(Data records)
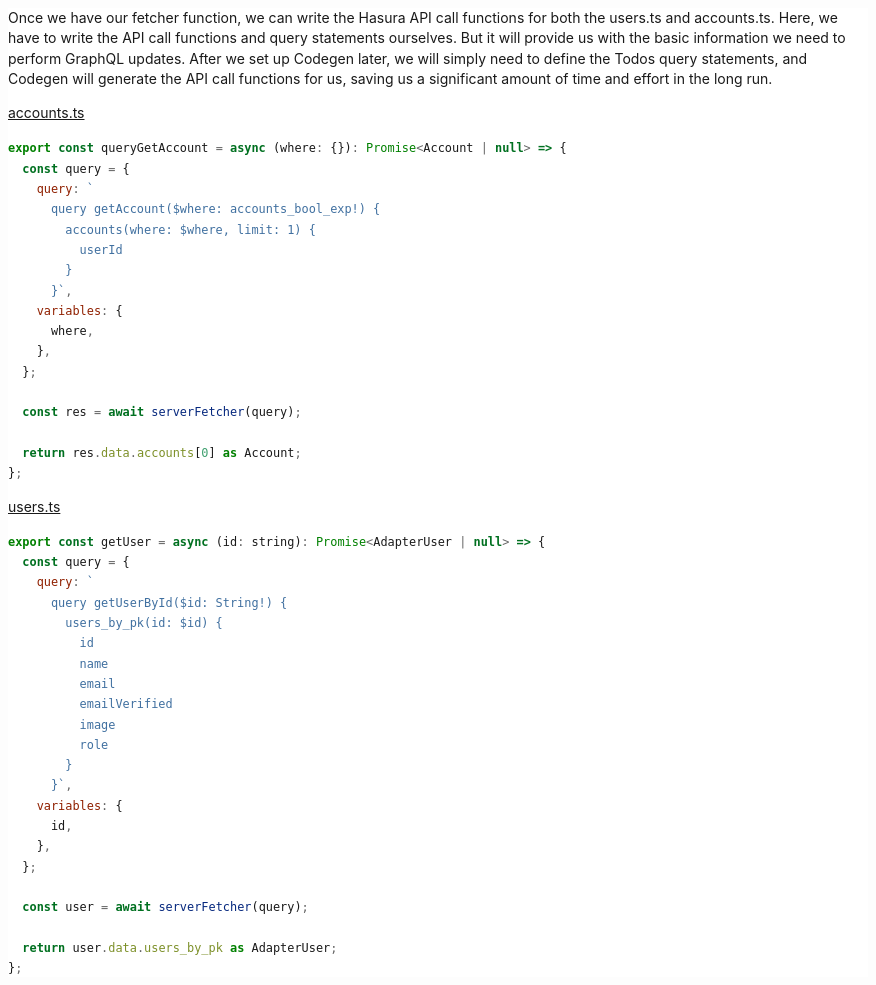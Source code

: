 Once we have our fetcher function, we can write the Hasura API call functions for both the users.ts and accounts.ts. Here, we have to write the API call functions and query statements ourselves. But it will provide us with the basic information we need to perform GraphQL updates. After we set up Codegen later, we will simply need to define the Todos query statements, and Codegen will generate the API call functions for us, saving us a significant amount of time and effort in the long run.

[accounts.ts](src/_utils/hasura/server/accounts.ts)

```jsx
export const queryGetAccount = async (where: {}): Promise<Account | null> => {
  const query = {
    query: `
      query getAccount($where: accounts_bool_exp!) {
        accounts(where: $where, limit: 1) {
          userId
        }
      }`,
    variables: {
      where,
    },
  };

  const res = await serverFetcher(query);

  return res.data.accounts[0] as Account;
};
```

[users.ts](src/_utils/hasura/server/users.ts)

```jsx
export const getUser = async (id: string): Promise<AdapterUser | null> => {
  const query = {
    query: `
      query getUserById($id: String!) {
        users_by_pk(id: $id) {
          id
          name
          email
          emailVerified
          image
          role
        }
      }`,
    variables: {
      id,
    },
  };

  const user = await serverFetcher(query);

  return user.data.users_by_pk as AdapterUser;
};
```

Problem to work on:
If a line in the records above has the word "where", copy it.

Exercise output:
export const queryGetAccount = async (where: {}): Promise<Account | null> => {
      query getAccount($where: accounts_bool_exp!) {
        accounts(where: $where, limit: 1) {
      where,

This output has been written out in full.